There’s room for competition in public healthcare
June 16, 2017
This is the last of a five-part series in The Globe and Mail on modernizing medicare looking at lessons from home and abroad
Carol Propper is a professor of economics at Imperial College Business School, London
Do competition and choice improve health care? Or is health care just too complex and emotive an area to respond to market forces? All health care systems are grappling with the same problems: how to meet public expectations and deliver high-quality care amid rising demand and costs. Making more use of markets to deliver health care is one of the big challenges of our age – essentially, whether to reform systems that have traditionally been heavily controlled and regulated and which offer patients and users little choice.
Modernizing health care has obvious appeal; competition in the rest of the economy is generally beneficial. But health care in Britain (as elsewhere) is a political hot potato, and in Britain, any reforms which encourage competition and choice are viewed as covert attempts to privatize our revered NHS (National Health Service). But I believe competition brings many benefits.

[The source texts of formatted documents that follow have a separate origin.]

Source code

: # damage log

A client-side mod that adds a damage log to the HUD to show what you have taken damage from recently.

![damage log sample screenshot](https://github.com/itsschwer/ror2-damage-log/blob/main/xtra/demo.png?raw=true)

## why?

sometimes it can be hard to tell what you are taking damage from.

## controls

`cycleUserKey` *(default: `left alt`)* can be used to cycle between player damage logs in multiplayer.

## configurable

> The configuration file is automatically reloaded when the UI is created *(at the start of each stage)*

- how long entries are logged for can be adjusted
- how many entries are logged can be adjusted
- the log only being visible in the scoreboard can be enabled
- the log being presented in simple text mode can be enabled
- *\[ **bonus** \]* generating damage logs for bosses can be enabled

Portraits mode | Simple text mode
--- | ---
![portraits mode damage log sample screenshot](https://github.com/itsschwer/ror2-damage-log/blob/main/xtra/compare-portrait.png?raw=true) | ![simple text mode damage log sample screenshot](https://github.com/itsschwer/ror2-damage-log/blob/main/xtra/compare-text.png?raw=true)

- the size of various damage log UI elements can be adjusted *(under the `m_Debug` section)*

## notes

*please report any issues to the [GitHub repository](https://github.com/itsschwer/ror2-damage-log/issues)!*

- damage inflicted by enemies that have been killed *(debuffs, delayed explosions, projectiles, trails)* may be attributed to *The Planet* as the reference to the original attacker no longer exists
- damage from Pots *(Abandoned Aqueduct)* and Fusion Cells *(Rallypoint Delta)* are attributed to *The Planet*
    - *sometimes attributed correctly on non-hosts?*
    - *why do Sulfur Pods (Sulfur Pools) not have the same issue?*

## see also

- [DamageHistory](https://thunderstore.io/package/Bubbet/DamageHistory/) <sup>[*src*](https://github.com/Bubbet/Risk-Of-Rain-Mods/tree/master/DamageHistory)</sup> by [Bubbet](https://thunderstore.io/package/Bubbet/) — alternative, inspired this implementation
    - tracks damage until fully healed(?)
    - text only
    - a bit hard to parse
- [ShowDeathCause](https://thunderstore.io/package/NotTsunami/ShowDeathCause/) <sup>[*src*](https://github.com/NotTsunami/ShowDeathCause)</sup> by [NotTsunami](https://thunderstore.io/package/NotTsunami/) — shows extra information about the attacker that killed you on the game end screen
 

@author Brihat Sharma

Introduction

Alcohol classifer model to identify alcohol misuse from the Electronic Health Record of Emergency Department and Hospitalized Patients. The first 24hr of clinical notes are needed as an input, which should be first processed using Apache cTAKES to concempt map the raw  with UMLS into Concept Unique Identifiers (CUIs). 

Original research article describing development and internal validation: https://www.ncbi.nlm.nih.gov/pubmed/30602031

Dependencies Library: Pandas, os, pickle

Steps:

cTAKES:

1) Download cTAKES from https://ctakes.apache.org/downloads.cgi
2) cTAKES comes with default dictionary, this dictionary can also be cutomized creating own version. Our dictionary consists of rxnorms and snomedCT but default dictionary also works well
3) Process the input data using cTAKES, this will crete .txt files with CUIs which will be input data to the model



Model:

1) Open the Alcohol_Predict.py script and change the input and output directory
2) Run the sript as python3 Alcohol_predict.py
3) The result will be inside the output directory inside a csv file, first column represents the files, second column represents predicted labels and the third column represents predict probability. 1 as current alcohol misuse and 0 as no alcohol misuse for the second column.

Healthcare markets are not that special. Or rather, there are many markets which are also complex – financial markets, for instance. We may need help and guidance in making choices such as picking the right pension or insurance policy, but the market doesn’t benefit from being locked by a top-down authority. The same logic can be applied – with care – to the health-care industry.
In Britain – similarly to Ontario – the health system is primarily funded from the public purse and all citizens are entitled to health-care services. Private insurance is limited. So there’s little competition between insurers to cover patients. But in such a system, there can be competition between health-care suppliers for consumers – the patients themselves (advised by their family doctors). Reforms in England have sought to increase competition between hospitals for public funds. The bottom line is these have benefited patients – but introducing more choice and competition also means the rules of the game need to be carefully designed and monitored.

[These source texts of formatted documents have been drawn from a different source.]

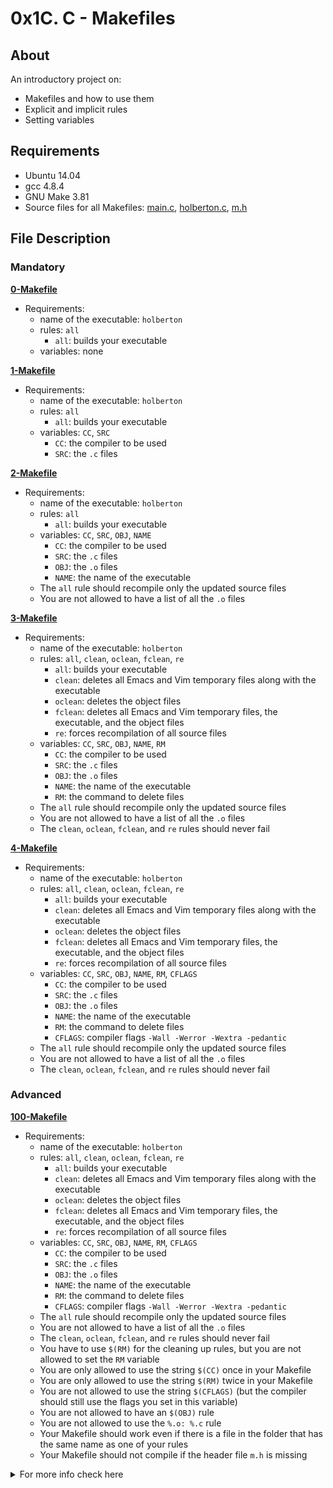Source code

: # 0x1C. C - Makefiles

## About

An introductory project on:

- Makefiles and how to use them
- Explicit and implicit rules
- Setting variables

## Requirements

- Ubuntu 14.04
- gcc 4.8.4
- GNU Make 3.81
- Source files for all Makefiles: [main.c](main.c), [holberton.c](holberton.c), [m.h](m.h)

## File Description

### Mandatory

**[0-Makefile](0-Makefile)**

- Requirements:
  - name of the executable: `holberton`
  - rules: `all`
    - `all`: builds your executable
  - variables: none

**[1-Makefile](1-Makefile)**

- Requirements:
  - name of the executable: `holberton`
  - rules: `all`
    - `all`: builds your executable
  - variables: `CC`, `SRC`
    - `CC`: the compiler to be used
    - `SRC`: the `.c` files

**[2-Makefile](2-Makefile)**

- Requirements:
  - name of the executable: `holberton`
  - rules: `all`
    - `all`: builds your executable
  - variables: `CC`, `SRC`, `OBJ`, `NAME`
    - `CC`: the compiler to be used
    - `SRC`: the `.c` files
    - `OBJ`: the `.o` files
    - `NAME`: the name of the executable
  - The `all` rule should recompile only the updated source files
  - You are not allowed to have a list of all the `.o` files

**[3-Makefile](3-Makefile)**

- Requirements:
  - name of the executable: `holberton`
  - rules: `all`, `clean`, `oclean`, `fclean`, `re`
    - `all`: builds your executable
    - `clean`: deletes all Emacs and Vim temporary files along with the executable
    - `oclean`: deletes the object files
    - `fclean`: deletes all Emacs and Vim temporary files, the executable, and the object files
    - `re`: forces recompilation of all source files
  - variables: `CC`, `SRC`, `OBJ`, `NAME`, `RM`
    - `CC`: the compiler to be used
    - `SRC`: the `.c` files
    - `OBJ`: the `.o` files
    - `NAME`: the name of the executable
    - `RM`: the command to delete files
  - The `all` rule should recompile only the updated source files
  - You are not allowed to have a list of all the `.o` files
  - The `clean`, `oclean`, `fclean`, and `re` rules should never fail

**[4-Makefile](4-Makefile)**

- Requirements:
  - name of the executable: `holberton`
  - rules: `all`, `clean`, `oclean`, `fclean`, `re`
    - `all`: builds your executable
    - `clean`: deletes all Emacs and Vim temporary files along with the executable
    - `oclean`: deletes the object files
    - `fclean`: deletes all Emacs and Vim temporary files, the executable, and the object files
    - `re`: forces recompilation of all source files
  - variables: `CC`, `SRC`, `OBJ`, `NAME`, `RM`, `CFLAGS`
    - `CC`: the compiler to be used
    - `SRC`: the `.c` files
    - `OBJ`: the `.o` files
    - `NAME`: the name of the executable
    - `RM`: the command to delete files
    - `CFLAGS`: compiler flags `-Wall -Werror -Wextra -pedantic`
  - The `all` rule should recompile only the updated source files
  - You are not allowed to have a list of all the `.o` files
  - The `clean`, `oclean`, `fclean`, and `re` rules should never fail

### Advanced

**[100-Makefile](100-Makefile)**

- Requirements:
  - name of the executable: `holberton`
  - rules: `all`, `clean`, `oclean`, `fclean`, `re`
    - `all`: builds your executable
    - `clean`: deletes all Emacs and Vim temporary files along with the executable
    - `oclean`: deletes the object files
    - `fclean`: deletes all Emacs and Vim temporary files, the executable, and the object files
    - `re`: forces recompilation of all source files
  - variables: `CC`, `SRC`, `OBJ`, `NAME`, `RM`, `CFLAGS`
    - `CC`: the compiler to be used
    - `SRC`: the `.c` files
    - `OBJ`: the `.o` files
    - `NAME`: the name of the executable
    - `RM`: the command to delete files
    - `CFLAGS`: compiler flags `-Wall -Werror -Wextra -pedantic`
  - The `all` rule should recompile only the updated source files
  - You are not allowed to have a list of all the `.o` files
  - The `clean`, `oclean`, `fclean`, and `re` rules should never fail
  - You have to use `$(RM)` for the cleaning up rules, but you are not allowed to set the `RM` variable
  - You are only allowed to use the string `$(CC)` once in your Makefile
  - You are only allowed to use the string `$(RM)` twice in your Makefile
  - You are not allowed to use the string `$(CFLAGS)` (but the compiler should still use the flags you set in this variable)
  - You are not allowed to have an `$(OBJ)` rule
  - You are not allowed to use the `%.o: %.c` rule
  - Your Makefile should work even if there is a file in the folder that has the same name as one of your rules
  - Your Makefile should not compile if the header file `m.h` is missing

<details>
<summary>For more info check here</summary>
<br>
# C - Makefiles

In this project, I practiced writing Makefiles.

## Tests :heavy_check_mark:

- [tests](./tests): Folder of test files.

## Helper Files :raised_hands:

- [school.c](./school.c): C function that displays a seahorse in text.
  Used for Makefile practice purposes throughout project.

- [main.c](./main.c): Main C function that runs the function defined in
  [school.c](./school.c).

## Header File :file_folder:

- [m.h](./m.h): Header file defining the function prototype used in `school.c`.

## Tasks :page_with_curl:

- **0. make -f 0-Makefile**

  - [0-Makefile](./0-Makefile): Makefile that creates an executable `school` based on
    [school.c](./school.c) and [main.c](./main.c). Includes:
    - Rule `all` that builds the executable.

- **1. make -f 1-Makefile**

  - [1-Makefile](./1-Makefile): Makefile that creates an executable `school` based on
    [school.c](./school.c) and [main.c](./main.c). Builds on [0-Makefile](./0-Makefile)
    with:
    - Variable `CC` that defines the compiler to be used.
    - Variable `SRC` that defines the `.c` files to compile.
    - The `all` rule only recompiles updated source files.

- **2. make -f 2-Makefile**

  - [2-Makefile](./2-Makefile): Makefile that creates an executable `school` based on
    [school.c](./school.c) and [main.c](./main.c). Builds on [1-Makefile](./1-Makefile)
    with:
    - Variable `OBJ` that defines the `.o` files to compile.
    - Variable `NAME` that defines the name of the executable.

- **3. make -f 3-Makefile**

  - [3-Makefile](./3-Makefile): Makefile that creates an executable `school` based on
    [school.c](./school.c) and [main.c](./main.c). Builds on [2-Makefile](./2-Makefile)
    with:
    - Rule `clean` that deletes all Emacs/Vim temporary files as well as the
      executable.
    - Rule `oclean` that deletes the object files.
    - Rule `fclean` that deltes all of the temporary files, executable, and
      object files.
    - Rule `re` that forces recompilation of all source files.
    - Variable `RM` that defines the command to delete files.

- **4. A complete Makefile**

  - [4-Makefile](./4-Makefile): Makefile that creates an executable `school` based on
    [school.c](./school.c) and [main.c](./main.c). Builds on [3-Makefile](./3-Makefile)
    with:
    - Variable `CFLAGS` that defines the compiler flags `-Wall -Werror -Wextra -pedantic`.

- **5. Island Perimeter**

  - [5-island_perimeter.py](./5-island_perimeter.py): Python function that returns the
    perimeter of an island defined in a grid.
  - Prototype: `def island_perimeter(grid):`
  - The parameter `grid` is a list of a list of integers.
    - Water is represented by `0`.
    - Land is represented by `1`.
    - Each element of the lists represents a cell square of side length 1.
    - Grid cells are connected horizontally/verticaly (not diagonally).
    - The grid is rectangular, with a width and height not exceeding 100.
    - The grid is completely surrounded by water, and there is either exactly
      one island or nothing.
    - The island does not contain lakes (water inside disconnected from
      surrounding land).

- **6. make -f 100-Makefile**
  - [100-Makefile](./100-Makefile): Makefile that creates an executable `school` based on
  [school.c](./school.c) and [main.c](./main.c). Builds on [4-Makefile](./4-Makefile)
  with:
  _ Does not define the variable `RM`.
  _ Never uses the string `$(CFLAGS)`.
  _ Does not compile if the header `m.h` is missing.
  _ Works even if there are existing files of the same name as any of the
  Makefile rules in the current directory.
  </details>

More than 10 years ago, patients in England were allowed to choose where they would be treated, as part of market reforms. As a result, they began to move toward hospitals that provided better-quality care, such as those with better survival results, lower rates of infection or shorter waiting lists, for instance. Patients, with the aid of their family doctors, broke free of the “postcode lottery” which had tied them to whatever was offered locally. At the same time, well-performing hospitals gained greater autonomy. This led to tangible increases in quality for no extra cost, and patients spent less time in the hospital.
Canada already has a private provision, which would allow this kind of competition, but doesn’t yet have the mechanisms in place to encourage that choice.

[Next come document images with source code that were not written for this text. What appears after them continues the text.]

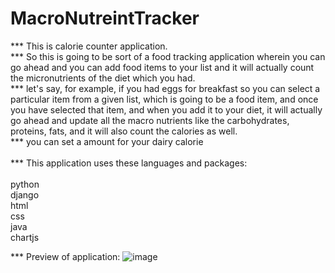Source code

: # MacroNutreintTracker

*** This is calorie counter application. </br>
*** So this is going to be sort of a food tracking application wherein you can go ahead and you can add food items to your list and it will actually count the micronutrients of the diet which you had. </br>
*** let's say, for example, if you had eggs for breakfast so you can select a particular item from a given list, which is going to be a food item, and once you have selected that item, and when you add it to your diet, it will actually go ahead and update all the macro nutrients like the carbohydrates, proteins, fats, and it will also count the calories as well. </br>
*** you can set a amount for your dairy calorie   </br>   </br> 
***  This application uses these languages and packages:  
 </br>
python  </br>
django  </br>
html  </br>
css </br>
java </br>
chartjs  </br>

***  Preview of application:
![image](https://user-images.githubusercontent.com/56727121/192528771-bdc04c7a-1784-4cbc-b165-ba418eaff26b.png)
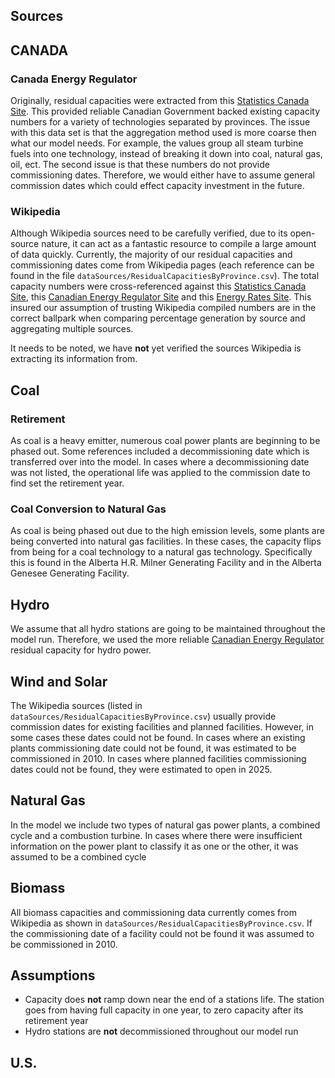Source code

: ## Sources
## CANADA
### Canada Energy Regulator 
Originally, residual capacities were extracted from this [Statistics Canada Site](https://www150.statcan.gc.ca/t1/tbl1/en/tv.action?pid=2510002201&pickMembers%5B0%5D=1.1&pickMembers%5B1%5D=2.1&cubeTimeFrame.startYear=2017&cubeTimeFrame.endYear=2017&referencePeriods=20170101%2C20170101). This provided reliable Canadian Government backed existing capacity numbers for a variety of technologies separated by provinces. The issue with this data set is that the aggregation method used is more coarse then what our model needs. For example, the values group all steam turbine fuels into one technology, instead of breaking it down into coal, natural gas, oil, ect. The second issue is that these numbers do not provide commissioning dates. Therefore, we would either have to assume general commission dates which could effect capacity investment in the future. 

### Wikipedia
Although Wikipedia sources need to be carefully verified, due to its open-source nature, it can act as a fantastic resource to compile a large amount of data quickly. Currently, the majority of our residual capacities and commissioning dates come from Wikipedia pages (each reference can be found in the file `dataSources/ResidualCapacitiesByProvince.csv`). The total capacity numbers were cross-referenced against this [Statistics Canada Site](https://www150.statcan.gc.ca/t1/tbl1/en/tv.action?pid=2510002201&pickMembers%5B0%5D=1.1&pickMembers%5B1%5D=2.1&cubeTimeFrame.startYear=2017&cubeTimeFrame.endYear=2017&referencePeriods=20170101%2C20170101), this [Canadian Energy Regulator Site](https://www.cer-rec.gc.ca/en/data-analysis/canada-energy-future/2019/results/index.html) and this [Energy Rates Site](https://energyrates.ca/the-main-electricity-sources-in-canada-by-province/). This insured our assumption of trusting Wikipedia compiled numbers are in the correct ballpark when comparing percentage generation by source and aggregating multiple sources. 

It needs to be noted, we have **not** yet verified the sources Wikipedia is extracting its information from.

## Coal
### Retirement 
As coal is a heavy emitter, numerous coal power plants are beginning to be phased out. Some references included a decommissioning date which is transferred over into the model. In cases where a decommissioning date was not listed, the operational life was applied to the commission date to find set the retirement year. 

### Coal Conversion to Natural Gas
As coal is being phased out due to the high emission levels, some plants are being converted into natural gas facilities. In these cases, the capacity flips from being for a coal technology to a natural gas technology. Specifically this is found in the Alberta H.R. Milner Generating Facility and in the Alberta Genesee Generating Facility. 

## Hydro 
We assume that all hydro stations are going to be maintained throughout the model run. Therefore, we used the more reliable [Canadian Energy Regulator](https://www.cer-rec.gc.ca/en/data-analysis/canada-energy-future/2019/results/index.html) residual capacity for hydro power. 

## Wind and Solar
The Wikipedia sources (listed in `dataSources/ResidualCapacitiesByProvince.csv`) usually provide commission dates for existing facilities and planned facilities. However, in some cases these dates could not be found. In cases where an existing plants commissioning date could not be found, it was estimated to be commissioned in 2010. In cases where planned facilities commissioning dates could not be found, they were estimated to open in 2025. 

## Natural Gas  
In the model we include two types of natural gas power plants, a combined cycle and a combustion turbine. In cases where there were insufficient information on the power plant to classify it as one or the other, it was assumed to be a combined cycle

## Biomass
All biomass capacities and commissioning data currently comes from Wikipedia as shown in `dataSources/ResidualCapacitiesByProvince.csv`. If the commissioning date of a facility could not be found it was assumed to be commissioned in 2010. 

## Assumptions 
* Capacity does **not** ramp down near the end of a stations life. The station goes from having full capacity in one year, to zero capacity after its retirement year
* Hydro stations are **not** decommissioned throughout our model run

## U.S.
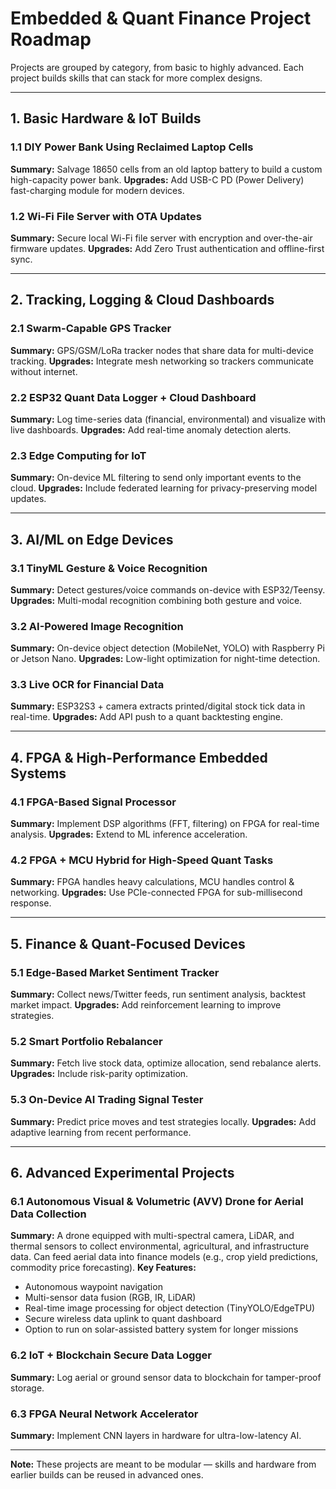# Embedded & Quant Finance Project Roadmap

Projects are grouped by category, from basic to highly advanced. Each project builds skills that can stack for more complex designs.

---

## 1. Basic Hardware & IoT Builds

### 1.1 DIY Power Bank Using Reclaimed Laptop Cells
**Summary:** Salvage 18650 cells from an old laptop battery to build a custom high-capacity power bank.
**Upgrades:** Add USB-C PD (Power Delivery) fast-charging module for modern devices.

### 1.2 Wi-Fi File Server with OTA Updates
**Summary:** Secure local Wi-Fi file server with encryption and over-the-air firmware updates.
**Upgrades:** Add Zero Trust authentication and offline-first sync.

---

## 2. Tracking, Logging & Cloud Dashboards

### 2.1 Swarm-Capable GPS Tracker
**Summary:** GPS/GSM/LoRa tracker nodes that share data for multi-device tracking.
**Upgrades:** Integrate mesh networking so trackers communicate without internet.

### 2.2 ESP32 Quant Data Logger + Cloud Dashboard
**Summary:** Log time-series data (financial, environmental) and visualize with live dashboards.
**Upgrades:** Add real-time anomaly detection alerts.

### 2.3 Edge Computing for IoT
**Summary:** On-device ML filtering to send only important events to the cloud.
**Upgrades:** Include federated learning for privacy-preserving model updates.

---

## 3. AI/ML on Edge Devices

### 3.1 TinyML Gesture & Voice Recognition
**Summary:** Detect gestures/voice commands on-device with ESP32/Teensy.
**Upgrades:** Multi-modal recognition combining both gesture and voice.

### 3.2 AI-Powered Image Recognition
**Summary:** On-device object detection (MobileNet, YOLO) with Raspberry Pi or Jetson Nano.
**Upgrades:** Low-light optimization for night-time detection.

### 3.3 Live OCR for Financial Data
**Summary:** ESP32S3 + camera extracts printed/digital stock tick data in real-time.
**Upgrades:** Add API push to a quant backtesting engine.

---

## 4. FPGA & High-Performance Embedded Systems

### 4.1 FPGA-Based Signal Processor
**Summary:** Implement DSP algorithms (FFT, filtering) on FPGA for real-time analysis.
**Upgrades:** Extend to ML inference acceleration.

### 4.2 FPGA + MCU Hybrid for High-Speed Quant Tasks
**Summary:** FPGA handles heavy calculations, MCU handles control & networking.
**Upgrades:** Use PCIe-connected FPGA for sub-millisecond response.

---

## 5. Finance & Quant-Focused Devices

### 5.1 Edge-Based Market Sentiment Tracker
**Summary:** Collect news/Twitter feeds, run sentiment analysis, backtest market impact.
**Upgrades:** Add reinforcement learning to improve strategies.

### 5.2 Smart Portfolio Rebalancer
**Summary:** Fetch live stock data, optimize allocation, send rebalance alerts.
**Upgrades:** Include risk-parity optimization.

### 5.3 On-Device AI Trading Signal Tester
**Summary:** Predict price moves and test strategies locally.
**Upgrades:** Add adaptive learning from recent performance.

---

## 6. Advanced Experimental Projects

### 6.1 **Autonomous Visual & Volumetric (AVV) Drone for Aerial Data Collection**
**Summary:** A drone equipped with multi-spectral camera, LiDAR, and thermal sensors to collect environmental, agricultural, and infrastructure data. Can feed aerial data into finance models (e.g., crop yield predictions, commodity price forecasting).
**Key Features:**
- Autonomous waypoint navigation
- Multi-sensor data fusion (RGB, IR, LiDAR)
- Real-time image processing for object detection (TinyYOLO/EdgeTPU)
- Secure wireless data uplink to quant dashboard
- Option to run on solar-assisted battery system for longer missions

### 6.2 IoT + Blockchain Secure Data Logger
**Summary:** Log aerial or ground sensor data to blockchain for tamper-proof storage.

### 6.3 FPGA Neural Network Accelerator
**Summary:** Implement CNN layers in hardware for ultra-low-latency AI.

---

**Note:** These projects are meant to be modular — skills and hardware from earlier builds can be reused in advanced ones.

But NHS – created in 1948 as a top-down structure – is dangerously close to our hearts, and policies that introduce competition and choice become politicized very quickly. Competition is seen as privatization, rather than harnessing forces to improve delivery. I’m not suggesting we dismantle our tax-financed system or our strong commitment to equity in the delivery of care. But I am suggesting that we allow providers of care to have more autonomy at the margins, and freedom to make decisions unfettered by centralized bureaucratic control.
Reform of health care in Britain has become a political football, and initiatives to fund private suppliers – with public finance – have become confused with privatizing the whole service – which isn’t happening. But this creates substantial political push-back, even though the private sector has a role to play in most areas of health care.
But there’s never a free lunch in this game. If you are going to promote competition, you need to beware of monopolies – which are seldom in the public good, but rather tend to entrench vested interests. Just as mergers in the wider economy tend not to benefit the general public, nor do they in health care, although this is a sector which likes to merge. So you need an authority that looks very carefully at mergers and assesses whether they are in the public good.
In Europe, we have the Dutch example to follow. Health care in the Netherlands isn’t such a politically-charged topic. And for 20 years, the Netherlands has encouraged competition and choice in health insurance. They now also have 10 years’ experience of competition in the delivery of health care. Taking a lesson from the Netherlands might be useful for Canada, too.